Pictures paired with source code:
——
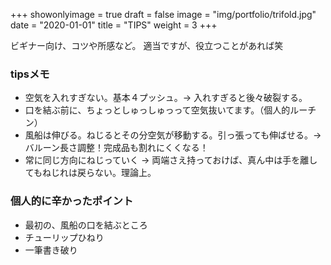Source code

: +++
showonlyimage = true
draft = false
image = "img/portfolio/trifold.jpg"
date = "2020-01-01"
title = "TIPS"
weight = 3
+++

ビギナー向け、コツや所感など。
適当ですが、役立つことがあれば笑
<!--more-->

### tipsメモ

* 空気を入れすぎない。基本４プッシュ。-> 入れすぎると後々破裂する。
* 口を結ぶ前に、ちょっとしゅっしゅっって空気抜いてます。（個人的ルーチン）
* 風船は伸びる。ねじるとその分空気が移動する。引っ張っても伸ばせる。-> バルーン長さ調整！完成品も割れにくくなる！
* 常に同じ方向にねじっていく -> 両端さえ持っておけば、真ん中は手を離してもねじれは戻らない。理論上。

### 個人的に辛かったポイント

* 最初の、風船の口を結ぶところ
* チューリップひねり
* 一筆書き破り


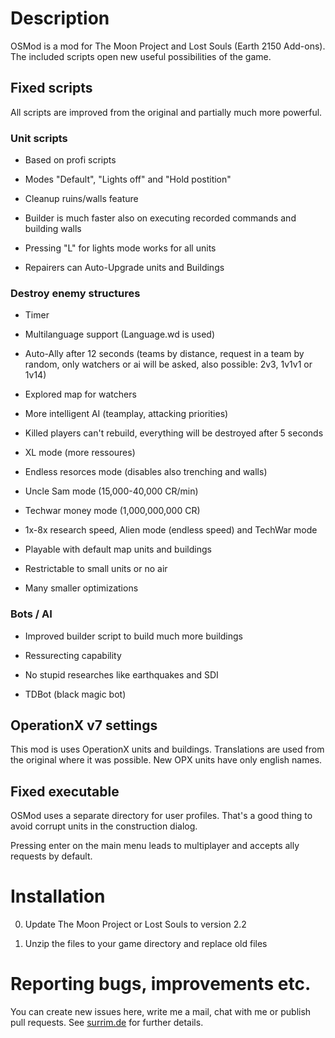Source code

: # Description #

OSMod is a mod for The Moon Project and Lost Souls (Earth 2150 Add-ons). The included scripts open new useful possibilities of the game.

## Fixed scripts ##

All scripts are improved from the original and partially much more powerful.

### Unit scripts ###

- Based on profi scripts

- Modes "Default", "Lights off" and "Hold postition"

- Cleanup ruins/walls feature

- Builder is much faster also on executing recorded commands and building walls

- Pressing "L" for lights mode works for all units

- Repairers can Auto-Upgrade units and Buildings

### Destroy enemy structures ###

- Timer

- Multilanguage support (Language.wd is used)

- Auto-Ally after 12 seconds (teams by distance, request in a team by random, only watchers or ai will be asked, also possible: 2v3, 1v1v1 or 1v14)

- Explored map for watchers

- More intelligent AI (teamplay, attacking priorities)

- Killed players can't rebuild, everything will be destroyed after 5 seconds

- XL mode (more ressoures)

- Endless resorces mode (disables also trenching and walls)

- Uncle Sam mode (15,000-40,000 CR/min)

- Techwar money mode (1,000,000,000 CR)

- 1x-8x research speed, Alien mode (endless speed) and TechWar mode

- Playable with default map units and buildings

- Restrictable to small units or no air

- Many smaller optimizations

### Bots / AI ###

- Improved builder script to build much more buildings

- Ressurecting capability

- No stupid researches like earthquakes and SDI

- TDBot (black magic bot)

## OperationX v7 settings ##

This mod is uses OperationX units and buildings. Translations are used from the original where it was possible. New OPX units have only english names.

## Fixed executable ##

OSMod uses a separate directory for user profiles. That's a good thing to avoid corrupt units in the construction dialog.

Pressing enter on the main menu leads to multiplayer and accepts ally requests by default.

# Installation #

0. Update The Moon Project or Lost Souls to version 2.2

0. Unzip the files to your game directory and replace old files

# Reporting bugs, improvements etc. #

You can create new issues here, write me a mail, chat with me or publish pull requests. See [surrim.de][hp] for further details.

[hp]: http://surrim.de/
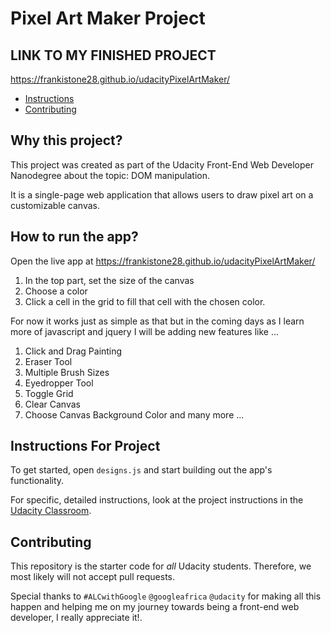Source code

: # Pixel Art Maker Project

## LINK TO MY FINISHED PROJECT

 <https://frankistone28.github.io/udacityPixelArtMaker/>

* [Instructions](#instructions)
* [Contributing](#contributing)

## Why this project?

This project was created as part of the Udacity Front-End Web Developer Nanodegree about the topic: DOM manipulation.

It is a single-page web application that allows users to draw pixel art on a customizable canvas.

## How to run the app?

Open the live app at <https://frankistone28.github.io/udacityPixelArtMaker/>

1) In the top part, set the size of the canvas
2) Choose a color
3) Click a cell in the grid to fill that cell with the chosen color.

For now it works just as simple as that but in the coming days as I learn more of javascript and jquery I will be adding new features like ...

1) Click and Drag Painting
2) Eraser Tool
3) Multiple Brush Sizes
4) Eyedropper Tool
5) Toggle Grid
6) Clear Canvas
7) Choose Canvas Background Color and many more ...

## Instructions For Project

To get started, open `designs.js` and start building out the app's functionality.

For specific, detailed instructions, look at the project instructions in the [Udacity Classroom](https://classroom.udacity.com/me).

## Contributing

This repository is the starter code for _all_ Udacity students. Therefore, we most likely will not accept pull requests.

Special thanks to `#ALCwithGoogle` `@googleafrica` `@udacity` for making all this happen and helping me on my journey towards being a front-end web developer, I really appreciate it!.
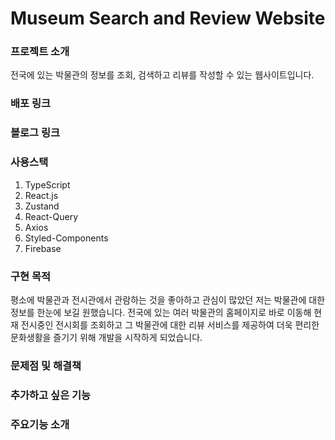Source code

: # Museum Search and Review Website

### 프로젝트 소개
전국에 있는 박물관의 정보를 조회, 검색하고 리뷰를 작성할 수 있는 웹사이트입니다.

### 배포 링크

### 블로그 링크

### 사용스택
1. TypeScript
2. React.js
3. Zustand
4. React-Query
5. Axios
6. Styled-Components
7. Firebase

### 구현 목적
평소에 박물관과 전시관에서 관람하는 것을 좋아하고 관심이 많았던 저는 박물관에 대한 정보를 한눈에 보길 원했습니다.
전국에 있는 여러 박물관의 홈페이지로 바로 이동해 현재 전시중인 전시회를 조회하고 그 박물관에 대한 리뷰 서비스를 제공하여 더욱 편리한 문화생활을 즐기기 위해 개발을 시작하게 되었습니다.

### 문제점 및 해결책

### 추가하고 싶은 기능

### 주요기능 소개






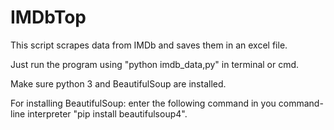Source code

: # IMDbTop
This script  scrapes data from IMDb and saves them in an excel file.

Just run the program using "python imdb_data,py" in terminal or cmd.

Make sure python 3 and BeautifulSoup are installed.

For installing BeautifulSoup: enter the following command in you command-line interpreter "pip install beautifulsoup4".
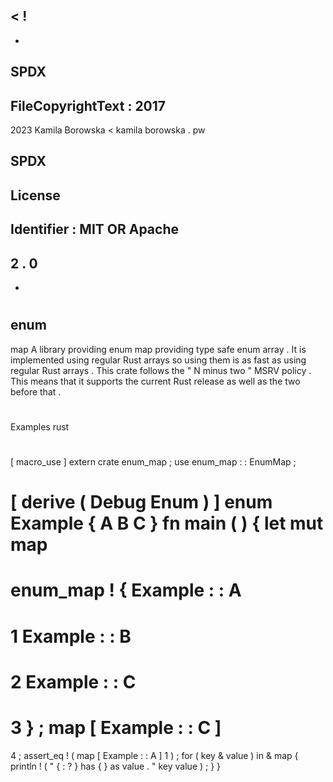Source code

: <
!
-
-
SPDX
-
FileCopyrightText
:
2017
-
2023
Kamila
Borowska
<
kamila
borowska
.
pw
>
SPDX
-
License
-
Identifier
:
MIT
OR
Apache
-
2
.
0
-
-
>
#
enum
-
map
A
library
providing
enum
map
providing
type
safe
enum
array
.
It
is
implemented
using
regular
Rust
arrays
so
using
them
is
as
fast
as
using
regular
Rust
arrays
.
This
crate
follows
the
"
N
minus
two
"
MSRV
policy
.
This
means
that
it
supports
the
current
Rust
release
as
well
as
the
two
before
that
.
#
#
Examples
rust
#
[
macro_use
]
extern
crate
enum_map
;
use
enum_map
:
:
EnumMap
;
#
[
derive
(
Debug
Enum
)
]
enum
Example
{
A
B
C
}
fn
main
(
)
{
let
mut
map
=
enum_map
!
{
Example
:
:
A
=
>
1
Example
:
:
B
=
>
2
Example
:
:
C
=
>
3
}
;
map
[
Example
:
:
C
]
=
4
;
assert_eq
!
(
map
[
Example
:
:
A
]
1
)
;
for
(
key
&
value
)
in
&
map
{
println
!
(
"
{
:
?
}
has
{
}
as
value
.
"
key
value
)
;
}
}

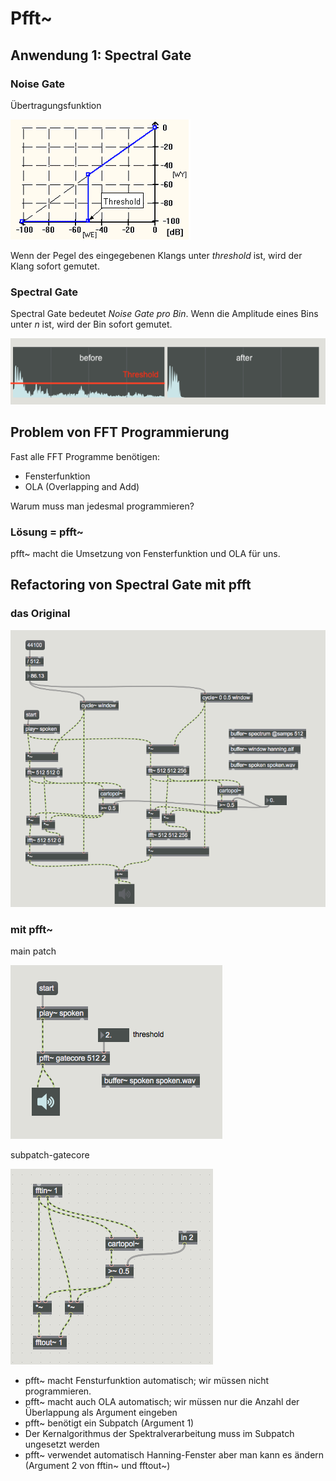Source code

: # Pfft~

## Anwendung 1: Spectral Gate

### Noise Gate

Übertragungsfunktion

![](k2/noisegate.gif)

Wenn der Pegel des eingegebenen Klangs unter *threshold* ist, wird der Klang sofort gemutet.

### Spectral Gate

Spectral Gate bedeutet *Noise Gate pro Bin*.
Wenn die Amplitude eines Bins unter *n* ist, wird der Bin sofort gemutet.

![](k2/threshold.png)

## Problem von FFT Programmierung

Fast alle FFT Programme benötigen:

- Fensterfunktion
- OLA (Overlapping and Add)

Warum muss man jedesmal programmieren?

### Lösung = pfft~

pfft~ macht die Umsetzung von Fensterfunktion und OLA für uns.

## Refactoring von Spectral Gate mit pfft

### das Original

![](k2/gate.png)

### mit pfft~

main patch

![](k2/pfftgate.png)

subpatch-gatecore

![subpatch-gatecore](k2/gatecore.png)

- pfft~ macht Fensturfunktion automatisch; wir müssen nicht programmieren.
- pfft~ macht auch OLA automatisch; wir müssen nur die Anzahl der Überlappung als Argument eingeben
- pfft~ benötigt ein Subpatch (Argument 1)
- Der Kernalgorithmus der Spektralverarbeitung muss im Subpatch ungesetzt werden
- pfft~ verwendet automatisch Hanning-Fenster aber man kann es ändern (Argument 2 von fftin~ und fftout~)

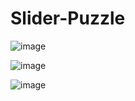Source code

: # Slider-Puzzle
![image](https://github.com/user-attachments/assets/a5394ddf-2845-4d8f-b174-940e6a59d741)

![image](https://github.com/user-attachments/assets/617541b4-bc98-4014-a08e-9f43531d48d9)

![image](https://github.com/user-attachments/assets/86fb611f-1062-4781-81bf-ef486dd5fa9c)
——
#### EXERCISE INSTRUCTIONS
Put down exactly the lines of the data above that run from its first line through the line bearing "## OperationX v7 settings ##", and no pictures.

#### TASK SOLUTION
Source code

: +++
showonlyimage = true
draft = false
image = "img/portfolio/trifold.jpg"
date = "2020-01-01"
title = "TIPS"
weight = 3
+++

ビギナー向け、コツや所感など。
適当ですが、役立つことがあれば笑
<!--more-->

### tipsメモ

* 空気を入れすぎない。基本４プッシュ。-> 入れすぎると後々破裂する。
* 口を結ぶ前に、ちょっとしゅっしゅっって空気抜いてます。（個人的ルーチン）
* 風船は伸びる。ねじるとその分空気が移動する。引っ張っても伸ばせる。-> バルーン長さ調整！完成品も割れにくくなる！
* 常に同じ方向にねじっていく -> 両端さえ持っておけば、真ん中は手を離してもねじれは戻らない。理論上。

### 個人的に辛かったポイント

* 最初の、風船の口を結ぶところ
* チューリップひねり
* 一筆書き破り


Source code

: # Description #

OSMod is a mod for The Moon Project and Lost Souls (Earth 2150 Add-ons). The included scripts open new useful possibilities of the game.

## Fixed scripts ##

All scripts are improved from the original and partially much more powerful.

### Unit scripts ###

- Based on profi scripts

- Modes "Default", "Lights off" and "Hold postition"

- Cleanup ruins/walls feature

- Builder is much faster also on executing recorded commands and building walls

- Pressing "L" for lights mode works for all units

- Repairers can Auto-Upgrade units and Buildings

### Destroy enemy structures ###

- Timer

- Multilanguage support (Language.wd is used)

- Auto-Ally after 12 seconds (teams by distance, request in a team by random, only watchers or ai will be asked, also possible: 2v3, 1v1v1 or 1v14)

- Explored map for watchers

- More intelligent AI (teamplay, attacking priorities)

- Killed players can't rebuild, everything will be destroyed after 5 seconds

- XL mode (more ressoures)

- Endless resorces mode (disables also trenching and walls)

- Uncle Sam mode (15,000-40,000 CR/min)

- Techwar money mode (1,000,000,000 CR)

- 1x-8x research speed, Alien mode (endless speed) and TechWar mode

- Playable with default map units and buildings

- Restrictable to small units or no air

- Many smaller optimizations

### Bots / AI ###

- Improved builder script to build much more buildings

- Ressurecting capability

- No stupid researches like earthquakes and SDI

- TDBot (black magic bot)

## OperationX v7 settings ##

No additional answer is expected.